– by Michelle (volunteer September-October 2015)
What comes to your mind when you think of “orphans in Africa”? The faces of little “African” malnourished, hopeless, ill or even dying children with snotty noses? Children covered in dirt, wearing torn clothes, if any at all? Hopelessness? Poverty? Pity? Thankfulness that you enjoy a more “privileged” life? An urge to do something about this while simultaneously feeling suffocated by knowing that you cannot “save the world”? A feeling of insignificance when you realize that there is only so much you can do? I do not know about you, but I am guilty of all of these thoughts and associations.
From a very early age, I have had a heart for HIV/AIDS orphans in East Africa. But this dream of mine to one day meet the children I had been thinking about so often seemed too big to ever come true. There were too many obstacles, like sickness, relationships, fear, the comfortable life back home etc. that seemed to be holding me back from following my heart. But, the Lord had bigger plans for me and He won me over last summer. I had all these pictures or, if you prefer, “stereotypes” in my head of what Uganda and the children there would be like. I was on a mission, full of passion and vision to “help the poor, dying orphans”.
It was not until I held baby Agnes in my arms after a 2 hour bumpy car ride that my world was shaken. I had been working in a baby’s home for HIV/AIDS affected and infected, abandoned, neglected and/or dying and mostly orphaned children and was going to pick her up from the police station. Agnes was a beautiful three day-old babygirl who had been dumped in a pig’s den by her mother. This should have been her death sentence. But, through a miracle, the pigs did not even touch Agnes during the three days she layed there, still having her umbilical cord attached to her.
Agnes survived, despite the maggots that had been eating away on her. With loving care and many answered prayers, our babygirl soon thrived. She might not have been wanted by her earthly parents, but her daddy in heaven who had created her was jealous for her loved and fought for her.

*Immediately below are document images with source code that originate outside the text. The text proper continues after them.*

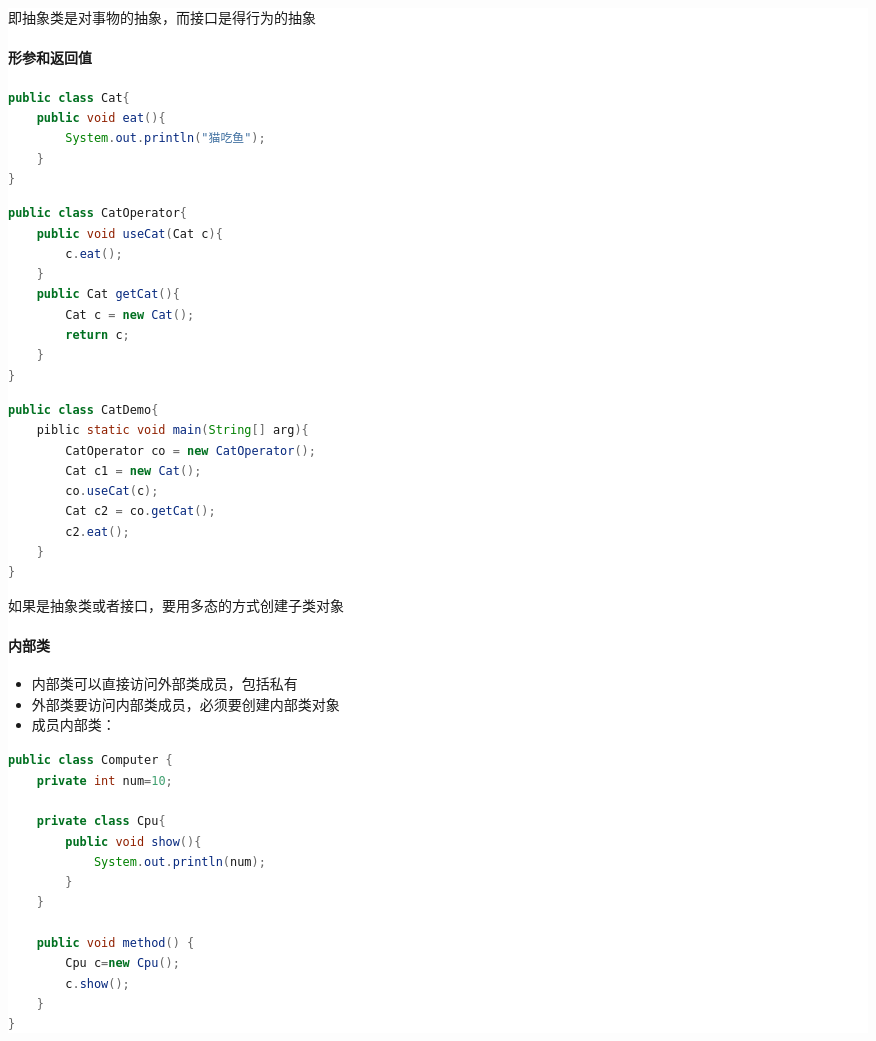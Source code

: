 即抽象类是对事物的抽象，而接口是得行为的抽象

#### 形参和返回值

```java
public class Cat{
    public void eat(){
        System.out.println("猫吃鱼");
    }
}
```

```java
public class CatOperator{
    public void useCat(Cat c){
        c.eat();
    }
    public Cat getCat(){
        Cat c = new Cat();
        return c;
    }
}
```

```java
public class CatDemo{
    piblic static void main(String[] arg){
        CatOperator co = new CatOperator();
        Cat c1 = new Cat();
        co.useCat(c);
        Cat c2 = co.getCat();
        c2.eat();
    }
}
```

如果是抽象类或者接口，要用多态的方式创建子类对象

#### 内部类

* 内部类可以直接访问外部类成员，包括私有
* 外部类要访问内部类成员，必须要创建内部类对象
* 成员内部类：

```java
public class Computer {
    private int num=10;

    private class Cpu{
        public void show(){
            System.out.println(num);
        }
    }

    public void method() {
        Cpu c=new Cpu();
        c.show();
    }
}
```

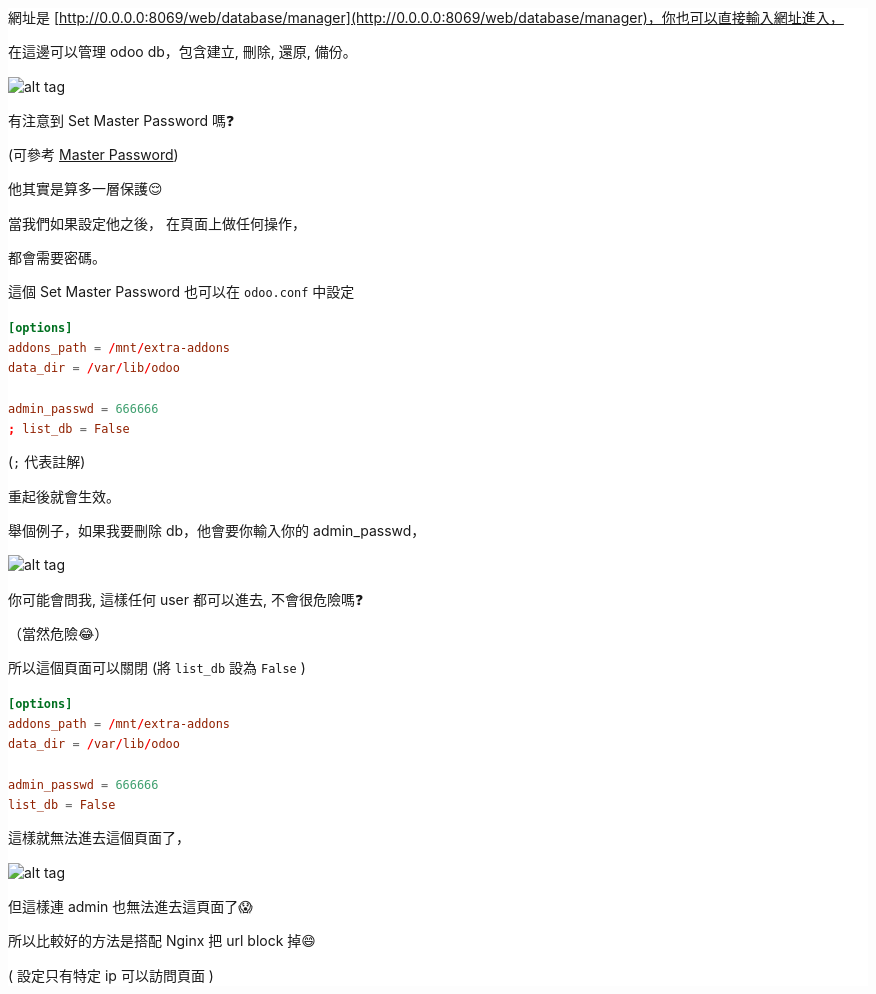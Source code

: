 網址是 [http://0.0.0.0:8069/web/database/manager](http://0.0.0.0:8069/web/database/manager)，你也可以直接輸入網址進入，

在這邊可以管理 odoo db，包含建立, 刪除, 還原, 備份。

![alt tag](https://i.imgur.com/Z4OSyLG.png)

有注意到 Set Master Password 嗎:question:

(可參考 [Master Password](https://www.pgadmin.org/docs/pgadmin4/development/master_password.html))

他其實是算多一層保護:relieved:

當我們如果設定他之後， 在頁面上做任何操作，

都會需要密碼。

這個 Set Master Password 也可以在 `odoo.conf` 中設定

```conf
[options]
addons_path = /mnt/extra-addons
data_dir = /var/lib/odoo

admin_passwd = 666666
; list_db = False
```

(`;` 代表註解)

重起後就會生效。

舉個例子，如果我要刪除 db，他會要你輸入你的 admin_passwd，

![alt tag](https://i.imgur.com/sCSN9f9.png)

你可能會問我, 這樣任何 user 都可以進去, 不會很危險嗎:question:

（當然危險:joy:）

所以這個頁面可以關閉 (將 `list_db` 設為 `False` )

```conf
[options]
addons_path = /mnt/extra-addons
data_dir = /var/lib/odoo

admin_passwd = 666666
list_db = False
```

這樣就無法進去這個頁面了，

![alt tag](https://i.imgur.com/ydnI8V8.png)

但這樣連 admin 也無法進去這頁面了:scream:

所以比較好的方法是搭配 Nginx 把 url block 掉:smile:

( 設定只有特定 ip 可以訪問頁面 )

After a few months, baby Agnes was adopted by one of the aunties at the baby’s home and got a second chance. Today, she is a bright-shining, happy, hopeful, joyful and playful 1.5 year-old. Although she carries scars, not only on her body from the maggots but also on her heart from the abandonment by her birth parents, I am convinced that she will grow up being a strong woman of God! She will grow up being a fighter for justice, life and peace and knowing that she is loved. She is a living testimony of God’s love and care for us. She has a name and she has a powerful voice.
Agnes shares a similar story like many other children in East Africa. She has fought for life and she has found healing and joy in the process. She will continue to overcome her past and will be a woman of great influence and authority. And she is not the only one. If we would dare to listen, if we would be brave enough to look behind the more comfortable veil of stereotypes and pity, we would find that children who have tragically lost their parents or who have been abandoned by them have powerful stories that do not start and end with, “I am an orphan. Pity me!” They are strong fighters full of bravery, zeal and vision. And yet they have tender and compassionate hearts for the people around them. They are world changers.

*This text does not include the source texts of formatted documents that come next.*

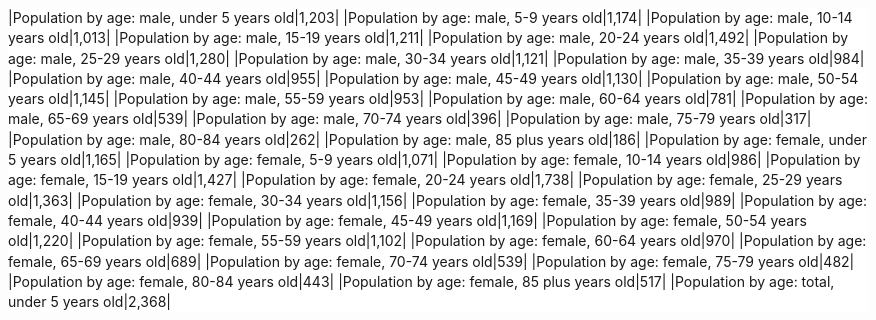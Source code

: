 |Population by age: male, under 5 years old|1,203|
|Population by age: male, 5-9 years old|1,174|
|Population by age: male, 10-14 years old|1,013|
|Population by age: male, 15-19 years old|1,211|
|Population by age: male, 20-24 years old|1,492|
|Population by age: male, 25-29 years old|1,280|
|Population by age: male, 30-34 years old|1,121|
|Population by age: male, 35-39 years old|984|
|Population by age: male, 40-44 years old|955|
|Population by age: male, 45-49 years old|1,130|
|Population by age: male, 50-54 years old|1,145|
|Population by age: male, 55-59 years old|953|
|Population by age: male, 60-64 years old|781|
|Population by age: male, 65-69 years old|539|
|Population by age: male, 70-74 years old|396|
|Population by age: male, 75-79 years old|317|
|Population by age: male, 80-84 years old|262|
|Population by age: male, 85 plus years old|186|
|Population by age: female, under 5 years old|1,165|
|Population by age: female, 5-9 years old|1,071|
|Population by age: female, 10-14 years old|986|
|Population by age: female, 15-19 years old|1,427|
|Population by age: female, 20-24 years old|1,738|
|Population by age: female, 25-29 years old|1,363|
|Population by age: female, 30-34 years old|1,156|
|Population by age: female, 35-39 years old|989|
|Population by age: female, 40-44 years old|939|
|Population by age: female, 45-49 years old|1,169|
|Population by age: female, 50-54 years old|1,220|
|Population by age: female, 55-59 years old|1,102|
|Population by age: female, 60-64 years old|970|
|Population by age: female, 65-69 years old|689|
|Population by age: female, 70-74 years old|539|
|Population by age: female, 75-79 years old|482|
|Population by age: female, 80-84 years old|443|
|Population by age: female, 85 plus years old|517|
|Population by age: total, under 5 years old|2,368|
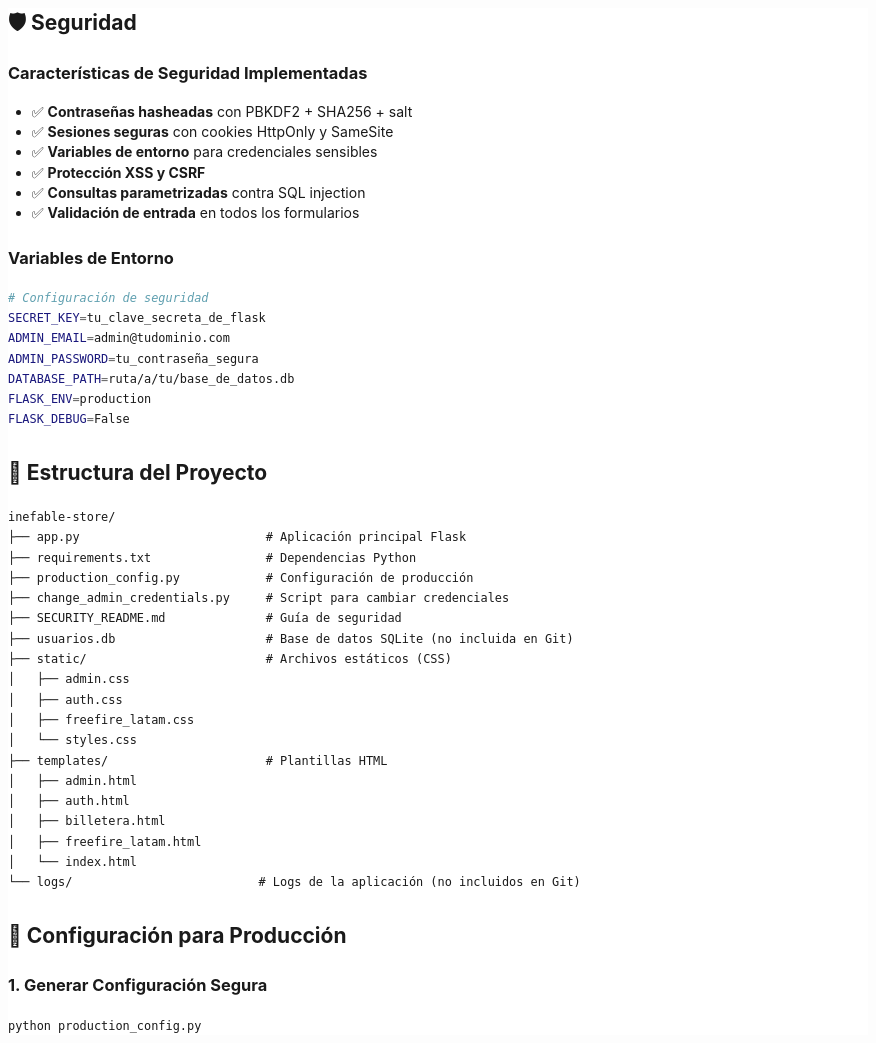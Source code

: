 ## 🛡️ Seguridad

### Características de Seguridad Implementadas
- ✅ **Contraseñas hasheadas** con PBKDF2 + SHA256 + salt
- ✅ **Sesiones seguras** con cookies HttpOnly y SameSite
- ✅ **Variables de entorno** para credenciales sensibles
- ✅ **Protección XSS y CSRF**
- ✅ **Consultas parametrizadas** contra SQL injection
- ✅ **Validación de entrada** en todos los formularios

### Variables de Entorno
```bash
# Configuración de seguridad
SECRET_KEY=tu_clave_secreta_de_flask
ADMIN_EMAIL=admin@tudominio.com
ADMIN_PASSWORD=tu_contraseña_segura
DATABASE_PATH=ruta/a/tu/base_de_datos.db
FLASK_ENV=production
FLASK_DEBUG=False
```

## 📁 Estructura del Proyecto

```
inefable-store/
├── app.py                          # Aplicación principal Flask
├── requirements.txt                # Dependencias Python
├── production_config.py            # Configuración de producción
├── change_admin_credentials.py     # Script para cambiar credenciales
├── SECURITY_README.md              # Guía de seguridad
├── usuarios.db                     # Base de datos SQLite (no incluida en Git)
├── static/                         # Archivos estáticos (CSS)
│   ├── admin.css
│   ├── auth.css
│   ├── freefire_latam.css
│   └── styles.css
├── templates/                      # Plantillas HTML
│   ├── admin.html
│   ├── auth.html
│   ├── billetera.html
│   ├── freefire_latam.html
│   └── index.html
└── logs/                          # Logs de la aplicación (no incluidos en Git)
```

## 🔧 Configuración para Producción

### 1. Generar Configuración Segura
```bash
python production_config.py
```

I am so blessed to have met 14 of them here at Karibu Nyumbani. Bianca, Shangwe, Emi, Neema, Devota, Daflosa, Patrick, Advent, Queenie, Emanuel, Gertrude, Sabina, Onesimo, Isaya were lovingly created by their heavenly Father who loves them and chose them from the very beginning. All of them have fought for life and love and have won. All of them have found a new home and have been adopted into a precious and growing family. Every one of them already has a powerful testimony to share. Every one of them knows that they are loved. Every one of them is on a precious walk toward healing and a brighter future.
Undeniably, these children have moments where they remember and the pain of their past seems too much to bear. They have moments where they break and burst into tears. Indeed, it is not always easy and a “bed of roses” for them. But at the end of the day, they are hopeful, joyfilled and simply amazing children. They play, they laugh, they dance and they sing, they fight, they giggle and they love, like any other child. They are not defined by being orphans, but by who God created them to be: loved, accepted, unique and wanted children of the Most High God who cares for them and who calls them by name, not by their past.